Only some lines are wanted. Transcribe, exactly, the lines below from the line with "<td>getInt32(), getUint32(), getFloat32()</td>" up to and including the line with "#### R Instructions".

=-=-=-=-=

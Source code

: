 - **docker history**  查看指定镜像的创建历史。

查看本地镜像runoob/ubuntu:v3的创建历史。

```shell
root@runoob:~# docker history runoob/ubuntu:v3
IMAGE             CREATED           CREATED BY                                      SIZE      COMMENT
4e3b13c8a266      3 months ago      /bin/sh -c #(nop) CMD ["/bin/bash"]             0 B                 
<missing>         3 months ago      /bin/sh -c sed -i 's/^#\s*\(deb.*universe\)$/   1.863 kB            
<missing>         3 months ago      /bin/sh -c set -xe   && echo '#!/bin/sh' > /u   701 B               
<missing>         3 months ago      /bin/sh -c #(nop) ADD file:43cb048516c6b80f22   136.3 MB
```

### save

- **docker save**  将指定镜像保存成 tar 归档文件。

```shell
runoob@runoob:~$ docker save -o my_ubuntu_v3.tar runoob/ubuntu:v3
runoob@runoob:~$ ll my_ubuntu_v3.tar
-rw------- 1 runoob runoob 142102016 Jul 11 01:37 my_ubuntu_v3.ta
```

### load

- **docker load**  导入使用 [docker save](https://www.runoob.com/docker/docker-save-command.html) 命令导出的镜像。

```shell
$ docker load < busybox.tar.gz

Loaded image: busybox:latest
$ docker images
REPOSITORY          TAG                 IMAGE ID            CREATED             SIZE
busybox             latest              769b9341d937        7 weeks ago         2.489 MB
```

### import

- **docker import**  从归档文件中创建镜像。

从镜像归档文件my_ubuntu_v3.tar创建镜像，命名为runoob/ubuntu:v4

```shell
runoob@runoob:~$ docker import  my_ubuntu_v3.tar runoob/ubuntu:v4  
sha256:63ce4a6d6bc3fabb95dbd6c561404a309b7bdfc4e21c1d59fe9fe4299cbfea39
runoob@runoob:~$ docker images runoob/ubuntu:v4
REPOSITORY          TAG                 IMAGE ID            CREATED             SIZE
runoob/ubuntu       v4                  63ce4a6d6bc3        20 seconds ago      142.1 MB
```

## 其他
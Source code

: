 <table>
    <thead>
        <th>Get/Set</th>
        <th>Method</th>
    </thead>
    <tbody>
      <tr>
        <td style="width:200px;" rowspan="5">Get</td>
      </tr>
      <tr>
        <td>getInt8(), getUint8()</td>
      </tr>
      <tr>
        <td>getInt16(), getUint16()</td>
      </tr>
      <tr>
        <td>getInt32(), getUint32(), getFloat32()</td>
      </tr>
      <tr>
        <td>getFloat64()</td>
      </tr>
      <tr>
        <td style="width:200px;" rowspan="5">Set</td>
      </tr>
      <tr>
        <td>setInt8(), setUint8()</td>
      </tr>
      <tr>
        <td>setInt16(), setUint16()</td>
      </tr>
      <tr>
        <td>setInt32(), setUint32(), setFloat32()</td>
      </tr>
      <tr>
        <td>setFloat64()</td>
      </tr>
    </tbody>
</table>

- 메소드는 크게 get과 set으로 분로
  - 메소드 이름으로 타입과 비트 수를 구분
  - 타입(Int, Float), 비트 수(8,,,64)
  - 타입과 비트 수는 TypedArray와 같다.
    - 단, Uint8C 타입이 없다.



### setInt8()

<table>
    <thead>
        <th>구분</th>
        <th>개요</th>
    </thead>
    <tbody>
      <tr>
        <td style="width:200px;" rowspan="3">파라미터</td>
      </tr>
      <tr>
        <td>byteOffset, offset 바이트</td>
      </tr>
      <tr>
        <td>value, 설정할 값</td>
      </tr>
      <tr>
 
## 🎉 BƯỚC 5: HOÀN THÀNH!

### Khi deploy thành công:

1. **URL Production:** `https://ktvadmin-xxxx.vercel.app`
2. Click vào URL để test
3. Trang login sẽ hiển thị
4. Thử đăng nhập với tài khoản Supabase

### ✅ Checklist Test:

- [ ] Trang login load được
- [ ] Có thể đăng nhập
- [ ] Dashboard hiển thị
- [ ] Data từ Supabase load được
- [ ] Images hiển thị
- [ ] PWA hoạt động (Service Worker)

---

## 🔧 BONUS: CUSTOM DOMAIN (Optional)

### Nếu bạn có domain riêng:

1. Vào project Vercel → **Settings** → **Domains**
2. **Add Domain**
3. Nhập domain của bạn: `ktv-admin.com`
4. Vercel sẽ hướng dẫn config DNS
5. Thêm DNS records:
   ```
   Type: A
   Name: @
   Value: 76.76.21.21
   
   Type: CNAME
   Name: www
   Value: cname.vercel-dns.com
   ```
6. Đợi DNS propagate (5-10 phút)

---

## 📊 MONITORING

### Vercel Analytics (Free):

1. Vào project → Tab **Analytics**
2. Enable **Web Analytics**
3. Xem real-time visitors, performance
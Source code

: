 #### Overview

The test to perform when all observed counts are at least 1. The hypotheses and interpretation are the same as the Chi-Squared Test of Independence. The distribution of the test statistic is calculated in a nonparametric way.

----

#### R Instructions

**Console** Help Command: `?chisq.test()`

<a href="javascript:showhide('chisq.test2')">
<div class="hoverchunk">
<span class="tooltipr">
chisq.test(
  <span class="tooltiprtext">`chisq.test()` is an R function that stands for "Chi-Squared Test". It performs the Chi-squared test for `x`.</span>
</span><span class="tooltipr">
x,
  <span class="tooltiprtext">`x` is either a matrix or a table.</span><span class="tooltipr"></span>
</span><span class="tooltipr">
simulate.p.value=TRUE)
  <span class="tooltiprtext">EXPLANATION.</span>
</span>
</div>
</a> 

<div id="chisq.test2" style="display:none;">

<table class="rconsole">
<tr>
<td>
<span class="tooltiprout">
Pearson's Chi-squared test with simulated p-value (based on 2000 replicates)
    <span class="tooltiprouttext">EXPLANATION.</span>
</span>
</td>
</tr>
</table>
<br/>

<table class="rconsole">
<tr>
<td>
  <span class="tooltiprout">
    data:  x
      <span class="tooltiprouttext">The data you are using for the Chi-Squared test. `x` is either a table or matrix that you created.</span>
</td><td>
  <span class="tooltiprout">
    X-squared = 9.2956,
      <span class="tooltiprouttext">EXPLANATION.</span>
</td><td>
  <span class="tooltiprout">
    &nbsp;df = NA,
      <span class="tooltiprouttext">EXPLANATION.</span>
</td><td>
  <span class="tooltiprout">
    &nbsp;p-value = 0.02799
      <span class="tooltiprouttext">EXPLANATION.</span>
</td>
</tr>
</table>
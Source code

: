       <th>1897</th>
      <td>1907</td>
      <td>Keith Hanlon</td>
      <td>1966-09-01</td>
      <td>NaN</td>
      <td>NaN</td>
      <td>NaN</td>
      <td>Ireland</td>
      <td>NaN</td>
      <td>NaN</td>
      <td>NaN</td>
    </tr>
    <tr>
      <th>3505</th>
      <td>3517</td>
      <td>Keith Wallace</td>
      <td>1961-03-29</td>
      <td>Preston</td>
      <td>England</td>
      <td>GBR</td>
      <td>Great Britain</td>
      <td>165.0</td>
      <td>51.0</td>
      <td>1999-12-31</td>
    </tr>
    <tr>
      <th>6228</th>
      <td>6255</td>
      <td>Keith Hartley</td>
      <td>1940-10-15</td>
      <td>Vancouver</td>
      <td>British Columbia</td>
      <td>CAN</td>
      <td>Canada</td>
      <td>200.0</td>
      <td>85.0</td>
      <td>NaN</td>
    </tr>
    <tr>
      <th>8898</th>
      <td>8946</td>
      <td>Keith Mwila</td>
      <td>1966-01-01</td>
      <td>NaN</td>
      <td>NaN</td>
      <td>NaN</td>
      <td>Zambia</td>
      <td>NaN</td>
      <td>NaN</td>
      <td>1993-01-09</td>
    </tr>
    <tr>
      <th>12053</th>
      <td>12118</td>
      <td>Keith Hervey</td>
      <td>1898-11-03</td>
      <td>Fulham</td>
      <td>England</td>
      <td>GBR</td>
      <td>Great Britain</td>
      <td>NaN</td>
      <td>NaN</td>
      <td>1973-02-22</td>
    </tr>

=-=-=-=-=

* Written response:
        <td>getInt32(), getUint32(), getFloat32()</td>
      </tr>
      <tr>
        <td>getFloat64()</td>
      </tr>
      <tr>
        <td style="width:200px;" rowspan="5">Set</td>
      </tr>
      <tr>
        <td>setInt8(), setUint8()</td>
      </tr>
      <tr>
        <td>setInt16(), setUint16()</td>
      </tr>
      <tr>
        <td>setInt32(), setUint32(), setFloat32()</td>
      </tr>
      <tr>
        <td>setFloat64()</td>
      </tr>
    </tbody>
</table>

- 메소드는 크게 get과 set으로 분로
  - 메소드 이름으로 타입과 비트 수를 구분
  - 타입(Int, Float), 비트 수(8,,,64)
  - 타입과 비트 수는 TypedArray와 같다.
    - 단, Uint8C 타입이 없다.



### setInt8()

<table>
    <thead>
        <th>구분</th>
        <th>개요</th>
    </thead>
    <tbody>
      <tr>
        <td style="width:200px;" rowspan="3">파라미터</td>
      </tr>
      <tr>
        <td>byteOffset, offset 바이트</td>
      </tr>
      <tr>
        <td>value, 설정할 값</td>
      </tr>
      <tr>
 
## 🎉 BƯỚC 5: HOÀN THÀNH!

### Khi deploy thành công:

1. **URL Production:** `https://ktvadmin-xxxx.vercel.app`
2. Click vào URL để test
3. Trang login sẽ hiển thị
4. Thử đăng nhập với tài khoản Supabase

### ✅ Checklist Test:

- [ ] Trang login load được
- [ ] Có thể đăng nhập
- [ ] Dashboard hiển thị
- [ ] Data từ Supabase load được
- [ ] Images hiển thị
- [ ] PWA hoạt động (Service Worker)

---

## 🔧 BONUS: CUSTOM DOMAIN (Optional)

### Nếu bạn có domain riêng:

1. Vào project Vercel → **Settings** → **Domains**
2. **Add Domain**
3. Nhập domain của bạn: `ktv-admin.com`
4. Vercel sẽ hướng dẫn config DNS
5. Thêm DNS records:
   ```
   Type: A
   Name: @
   Value: 76.76.21.21
   
   Type: CNAME
   Name: www
   Value: cname.vercel-dns.com
   ```
6. Đợi DNS propagate (5-10 phút)

---

## 📊 MONITORING

### Vercel Analytics (Free):

1. Vào project → Tab **Analytics**
2. Enable **Web Analytics**
3. Xem real-time visitors, performance
Source code

: #### Overview

The test to perform when all observed counts are at least 1. The hypotheses and interpretation are the same as the Chi-Squared Test of Independence. The distribution of the test statistic is calculated in a nonparametric way.

----

#### R Instructions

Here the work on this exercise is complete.